Patologie dell’occhio

Sensazione di bruciore, dolore, iperemia congiuntivale.

Disturbi del sistema immunitario

In seguito alla somministrazione di anestetici locali di tipo amidico (procaina, tetracaina, benzocaina, ecc.) sono raramente riportate reazioni allergiche (e nei casi più gravi shock anafilattico).

La Lidocaina collirio quando somministrata nelle modalità previste viene assorbita solo in piccole quantità con minimi effetti sistemici. Di seguito vengono comunque elencate le reazioni avverse dovute a un effetto sistemico del medicinale.

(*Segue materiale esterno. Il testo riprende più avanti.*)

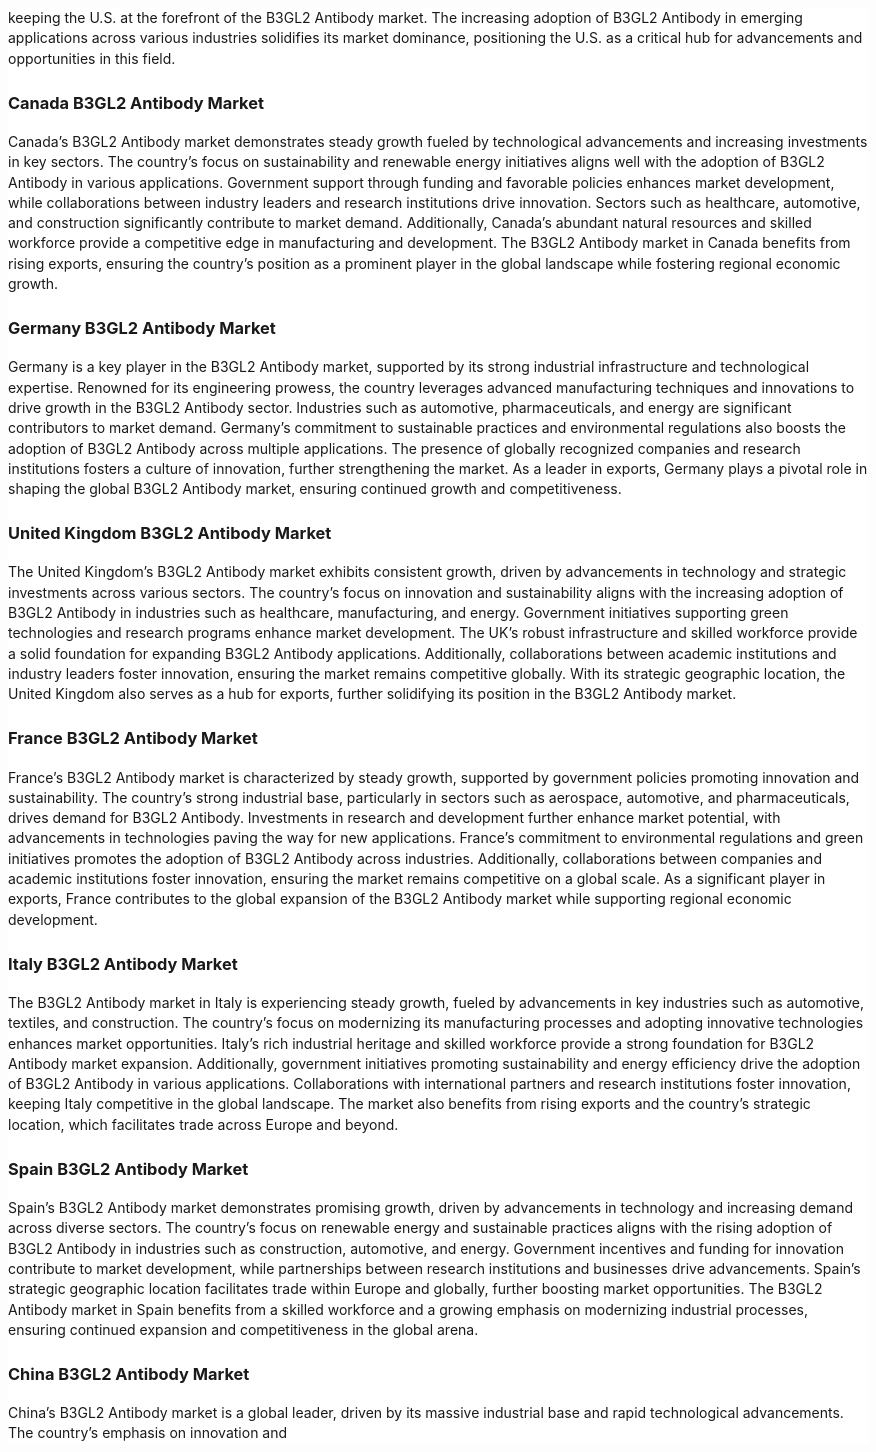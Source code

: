 keeping the U.S. at the forefront of the B3GL2 Antibody market. The increasing adoption of B3GL2 Antibody in emerging applications across various industries solidifies its market dominance, positioning the U.S. as a critical hub for advancements and opportunities in this field.</p><h3>Canada B3GL2 Antibody Market</h3><p>Canada&rsquo;s B3GL2 Antibody market demonstrates steady growth fueled by technological advancements and increasing investments in key sectors. The country&rsquo;s focus on sustainability and renewable energy initiatives aligns well with the adoption of B3GL2 Antibody in various applications. Government support through funding and favorable policies enhances market development, while collaborations between industry leaders and research institutions drive innovation. Sectors such as healthcare, automotive, and construction significantly contribute to market demand. Additionally, Canada&rsquo;s abundant natural resources and skilled workforce provide a competitive edge in manufacturing and development. The B3GL2 Antibody market in Canada benefits from rising exports, ensuring the country&rsquo;s position as a prominent player in the global landscape while fostering regional economic growth.</p><h3>Germany B3GL2 Antibody Market</h3><p>Germany is a key player in the B3GL2 Antibody market, supported by its strong industrial infrastructure and technological expertise. Renowned for its engineering prowess, the country leverages advanced manufacturing techniques and innovations to drive growth in the B3GL2 Antibody sector. Industries such as automotive, pharmaceuticals, and energy are significant contributors to market demand. Germany&rsquo;s commitment to sustainable practices and environmental regulations also boosts the adoption of B3GL2 Antibody across multiple applications. The presence of globally recognized companies and research institutions fosters a culture of innovation, further strengthening the market. As a leader in exports, Germany plays a pivotal role in shaping the global B3GL2 Antibody market, ensuring continued growth and competitiveness.</p><h3>United Kingdom B3GL2 Antibody Market</h3><p>The United Kingdom&rsquo;s B3GL2 Antibody market exhibits consistent growth, driven by advancements in technology and strategic investments across various sectors. The country&rsquo;s focus on innovation and sustainability aligns with the increasing adoption of B3GL2 Antibody in industries such as healthcare, manufacturing, and energy. Government initiatives supporting green technologies and research programs enhance market development. The UK&rsquo;s robust infrastructure and skilled workforce provide a solid foundation for expanding B3GL2 Antibody applications. Additionally, collaborations between academic institutions and industry leaders foster innovation, ensuring the market remains competitive globally. With its strategic geographic location, the United Kingdom also serves as a hub for exports, further solidifying its position in the B3GL2 Antibody market.</p><h3>France B3GL2 Antibody Market</h3><p>France&rsquo;s B3GL2 Antibody market is characterized by steady growth, supported by government policies promoting innovation and sustainability. The country&rsquo;s strong industrial base, particularly in sectors such as aerospace, automotive, and pharmaceuticals, drives demand for B3GL2 Antibody. Investments in research and development further enhance market potential, with advancements in technologies paving the way for new applications. France&rsquo;s commitment to environmental regulations and green initiatives promotes the adoption of B3GL2 Antibody across industries. Additionally, collaborations between companies and academic institutions foster innovation, ensuring the market remains competitive on a global scale. As a significant player in exports, France contributes to the global expansion of the B3GL2 Antibody market while supporting regional economic development.</p><h3>Italy B3GL2 Antibody Market</h3><p>The B3GL2 Antibody market in Italy is experiencing steady growth, fueled by advancements in key industries such as automotive, textiles, and construction. The country&rsquo;s focus on modernizing its manufacturing processes and adopting innovative technologies enhances market opportunities. Italy&rsquo;s rich industrial heritage and skilled workforce provide a strong foundation for B3GL2 Antibody market expansion. Additionally, government initiatives promoting sustainability and energy efficiency drive the adoption of B3GL2 Antibody in various applications. Collaborations with international partners and research institutions foster innovation, keeping Italy competitive in the global landscape. The market also benefits from rising exports and the country&rsquo;s strategic location, which facilitates trade across Europe and beyond.</p><h3>Spain B3GL2 Antibody Market</h3><p>Spain&rsquo;s B3GL2 Antibody market demonstrates promising growth, driven by advancements in technology and increasing demand across diverse sectors. The country&rsquo;s focus on renewable energy and sustainable practices aligns with the rising adoption of B3GL2 Antibody in industries such as construction, automotive, and energy. Government incentives and funding for innovation contribute to market development, while partnerships between research institutions and businesses drive advancements. Spain&rsquo;s strategic geographic location facilitates trade within Europe and globally, further boosting market opportunities. The B3GL2 Antibody market in Spain benefits from a skilled workforce and a growing emphasis on modernizing industrial processes, ensuring continued expansion and competitiveness in the global arena.</p><h3>China B3GL2 Antibody Market</h3><p>China&rsquo;s B3GL2 Antibody market is a global leader, driven by its massive industrial base and rapid technological advancements. The country&rsquo;s emphasis on innovation and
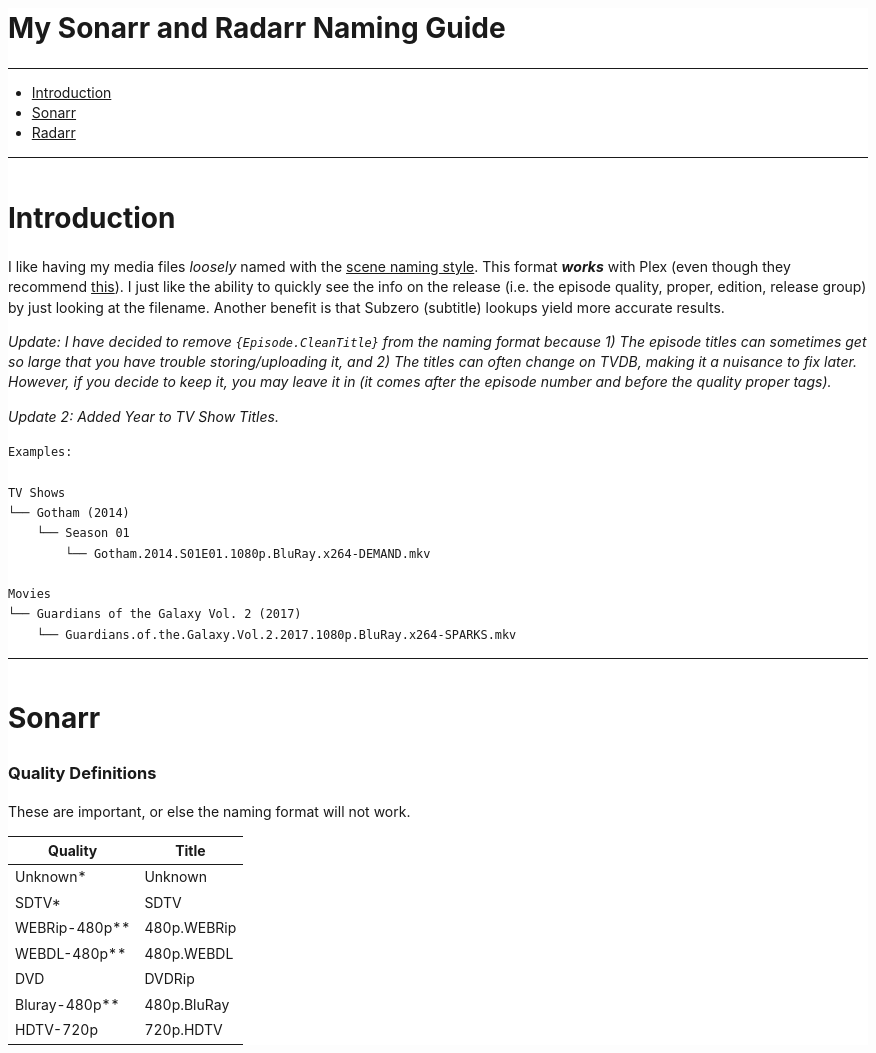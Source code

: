 # My Sonarr and Radarr Naming Guide


---



- [Introduction](#introduction)
- [Sonarr](#sonarr)
- [Radarr](#radarr)



---


# Introduction

I like having my media files _loosely_ named with the [scene naming style](https://scenerules.org/). This format _**works**_ with Plex (even though they recommend [this](https://support.plex.tv/hc/en-us/articles/200220687-Naming-Series-Season-Based-TV-Shows)). I just like the ability to quickly see the info on the release (i.e. the episode quality, proper, edition, release group) by just looking at the filename. Another benefit is that Subzero (subtitle) lookups yield more accurate results.

_Update: I have decided to remove `{Episode.CleanTitle}` from the naming format because 1) The episode titles can sometimes get so large that you have trouble storing/uploading it, and 2) The titles can often change on TVDB, making it a nuisance to fix later. However, if you decide to keep it, you may leave it in (it comes after the episode number and before the quality proper tags)._

_Update 2: Added Year to TV Show Titles._

```
Examples:

TV Shows
└── Gotham (2014)
    └── Season 01
        └── Gotham.2014.S01E01.1080p.BluRay.x264-DEMAND.mkv

Movies
└── Guardians of the Galaxy Vol. 2 (2017)
    └── Guardians.of.the.Galaxy.Vol.2.2017.1080p.BluRay.x264-SPARKS.mkv

```
---

# Sonarr

### Quality Definitions

These are important, or else the naming format will not work.

| Quality              | Title              |
| -------------------- | ------------------ |
| Unknown*             | Unknown            |
| SDTV*                | SDTV               |
| WEBRip-480p**        | 480p.WEBRip        |
| WEBDL-480p**         | 480p.WEBDL         |
| DVD                  | DVDRip             |
| Bluray-480p**        | 480p.BluRay        |
| HDTV-720p            | 720p.HDTV          |
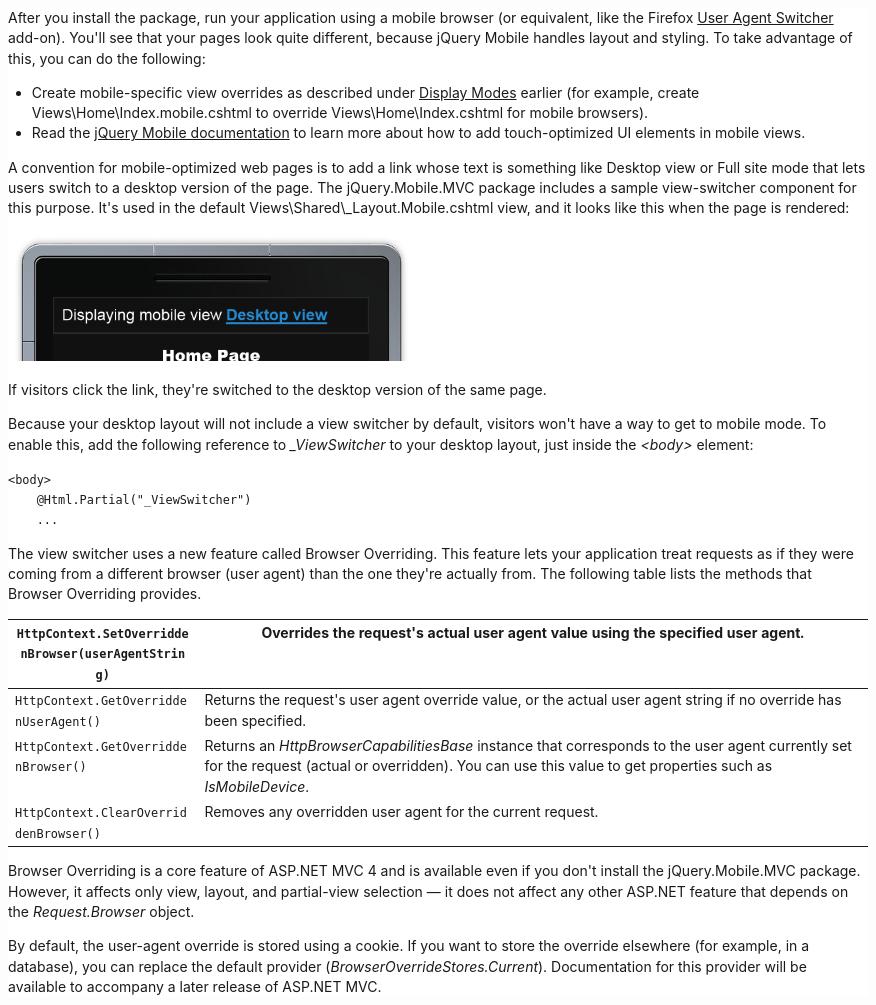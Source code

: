 After you install the package, run your application using a mobile browser (or equivalent, like the Firefox [User Agent Switcher](http://chrispederick.com/work/user-agent-switcher/) add-on). You'll see that your pages look quite different, because jQuery Mobile handles layout and styling. To take advantage of this, you can do the following:

- Create mobile-specific view overrides as described under [Display Modes](#_Toc303253810) earlier (for example, create Views\Home\Index.mobile.cshtml to override Views\Home\Index.cshtml for mobile browsers).
- Read the [jQuery Mobile documentation](http://jquerymobile.com/) to learn more about how to add touch-optimized UI elements in mobile views.

A convention for mobile-optimized web pages is to add a link whose text is something like Desktop view or Full site mode that lets users switch to a desktop version of the page. The jQuery.Mobile.MVC package includes a sample view-switcher component for this purpose. It's used in the default Views\Shared\\_Layout.Mobile.cshtml view, and it looks like this when the page is rendered:

![](mvc4-beta-release-notes/_static/image5.png)

If visitors click the link, they're switched to the desktop version of the same page.

Because your desktop layout will not include a view switcher by default, visitors won't have a way to get to mobile mode. To enable this, add the following reference to *\_ViewSwitcher* to your desktop layout, just inside the *&lt;body&gt;* element:

    <body>
        @Html.Partial("_ViewSwitcher")
        ...

The view switcher uses a new feature called Browser Overriding. This feature lets your application treat requests as if they were coming from a different browser (user agent) than the one they're actually from. The following table lists the methods that Browser Overriding provides.

| `HttpContext.SetOverriddenBrowser(userAgentString)` | Overrides the request's actual user agent value using the specified user agent. |
| --- | --- |
| `HttpContext.GetOverriddenUserAgent()` | Returns the request's user agent override value, or the actual user agent string if no override has been specified. |
| `HttpContext.GetOverriddenBrowser()` | Returns an *HttpBrowserCapabilitiesBase* instance that corresponds to the user agent currently set for the request (actual or overridden). You can use this value to get properties such as *IsMobileDevice*. |
| `HttpContext.ClearOverriddenBrowser()` | Removes any overridden user agent for the current request. |

Browser Overriding is a core feature of ASP.NET MVC 4 and is available even if you don't install the jQuery.Mobile.MVC package. However, it affects only view, layout, and partial-view selection — it does not affect any other ASP.NET feature that depends on the *Request.Browser* object.

By default, the user-agent override is stored using a cookie. If you want to store the override elsewhere (for example, in a database), you can replace the default provider (*BrowserOverrideStores.Current*). Documentation for this provider will be available to accompany a later release of ASP.NET MVC.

Patologie del sistema nervoso

Manifestazioni di eccitazione o di depressione associate a vertigini, sonnolenza, turbe della visione, ansietà, tremori seguiti da modificazioni dello stato di coscienza, convulsioni ed arresto respiratorio.

Patologie cardiache

Bradicardia, ipotensione, depressione miocardica fino all’arresto cardiaco.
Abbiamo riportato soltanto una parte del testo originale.